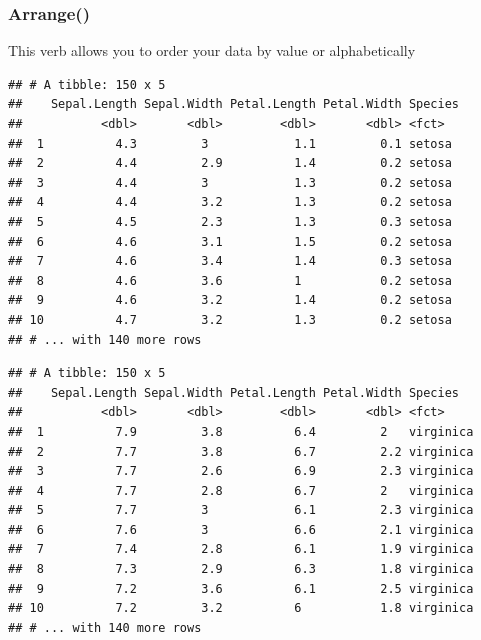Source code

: \documentclass[
]{article}
\newenvironment{Shaded}{\begin{snugshade}}{\end{snugshade}}
\newcommand{\CommentTok}[1]{\textcolor[rgb]{0.56,0.35,0.01}{\textit{#1}}}
\newcommand{\KeywordTok}[1]{\textcolor[rgb]{0.13,0.29,0.53}{\textbf{#1}}}
\newcommand{\NormalTok}[1]{#1}
\newcommand{\OperatorTok}[1]{\textcolor[rgb]{0.81,0.36,0.00}{\textbf{#1}}}
\newcommand{\StringTok}[1]{\textcolor[rgb]{0.31,0.60,0.02}{#1}}
\begin{document}
\hypertarget{arrange}{%
\subsubsection{Arrange()}\label{arrange}}

This verb allows you to order your data by value or alphabetically

\begin{Shaded}
\end{Shaded}

\begin{verbatim}
## # A tibble: 150 x 5
##    Sepal.Length Sepal.Width Petal.Length Petal.Width Species
##           <dbl>       <dbl>        <dbl>       <dbl> <fct>  
##  1          4.3         3            1.1         0.1 setosa 
##  2          4.4         2.9          1.4         0.2 setosa 
##  3          4.4         3            1.3         0.2 setosa 
##  4          4.4         3.2          1.3         0.2 setosa 
##  5          4.5         2.3          1.3         0.3 setosa 
##  6          4.6         3.1          1.5         0.2 setosa 
##  7          4.6         3.4          1.4         0.3 setosa 
##  8          4.6         3.6          1           0.2 setosa 
##  9          4.6         3.2          1.4         0.2 setosa 
## 10          4.7         3.2          1.3         0.2 setosa 
## # ... with 140 more rows
\end{verbatim}

\begin{Shaded}
\end{Shaded}

\begin{verbatim}
## # A tibble: 150 x 5
##    Sepal.Length Sepal.Width Petal.Length Petal.Width Species  
##           <dbl>       <dbl>        <dbl>       <dbl> <fct>    
##  1          7.9         3.8          6.4         2   virginica
##  2          7.7         3.8          6.7         2.2 virginica
##  3          7.7         2.6          6.9         2.3 virginica
##  4          7.7         2.8          6.7         2   virginica
##  5          7.7         3            6.1         2.3 virginica
##  6          7.6         3            6.6         2.1 virginica
##  7          7.4         2.8          6.1         1.9 virginica
##  8          7.3         2.9          6.3         1.8 virginica
##  9          7.2         3.6          6.1         2.5 virginica
## 10          7.2         3.2          6           1.8 virginica
## # ... with 140 more rows
\end{verbatim}
\end{document}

▶ **EXERCISE DETAILS**
Leaving the pictures out, output the material exactly as it appears.

▶ **EXERCISE RESPONSE**
Source code

: \documentclass[
]{article}
\newenvironment{Shaded}{\begin{snugshade}}{\end{snugshade}}
\newcommand{\CommentTok}[1]{\textcolor[rgb]{0.56,0.35,0.01}{\textit{#1}}}
\newcommand{\KeywordTok}[1]{\textcolor[rgb]{0.13,0.29,0.53}{\textbf{#1}}}
\newcommand{\NormalTok}[1]{#1}
\newcommand{\OperatorTok}[1]{\textcolor[rgb]{0.81,0.36,0.00}{\textbf{#1}}}
\newcommand{\StringTok}[1]{\textcolor[rgb]{0.31,0.60,0.02}{#1}}
\begin{document}
\hypertarget{arrange}{%
\subsubsection{Arrange()}\label{arrange}}

This verb allows you to order your data by value or alphabetically

\begin{Shaded}
\end{Shaded}

\begin{verbatim}
## # A tibble: 150 x 5
##    Sepal.Length Sepal.Width Petal.Length Petal.Width Species
##           <dbl>       <dbl>        <dbl>       <dbl> <fct>  
##  1          4.3         3            1.1         0.1 setosa 
##  2          4.4         2.9          1.4         0.2 setosa 
##  3          4.4         3            1.3         0.2 setosa 
##  4          4.4         3.2          1.3         0.2 setosa 
##  5          4.5         2.3          1.3         0.3 setosa 
##  6          4.6         3.1          1.5         0.2 setosa 
##  7          4.6         3.4          1.4         0.3 setosa 
##  8          4.6         3.6          1           0.2 setosa 
##  9          4.6         3.2          1.4         0.2 setosa 
## 10          4.7         3.2          1.3         0.2 setosa 
## # ... with 140 more rows
\end{verbatim}

\begin{Shaded}
\end{Shaded}

\begin{verbatim}
## # A tibble: 150 x 5
##    Sepal.Length Sepal.Width Petal.Length Petal.Width Species  
##           <dbl>       <dbl>        <dbl>       <dbl> <fct>    
##  1          7.9         3.8          6.4         2   virginica
##  2          7.7         3.8          6.7         2.2 virginica
##  3          7.7         2.6          6.9         2.3 virginica
##  4          7.7         2.8          6.7         2   virginica
##  5          7.7         3            6.1         2.3 virginica
##  6          7.6         3            6.6         2.1 virginica
##  7          7.4         2.8          6.1         1.9 virginica
##  8          7.3         2.9          6.3         1.8 virginica
##  9          7.2         3.6          6.1         2.5 virginica
## 10          7.2         3.2          6           1.8 virginica
## # ... with 140 more rows
\end{verbatim}
\end{document}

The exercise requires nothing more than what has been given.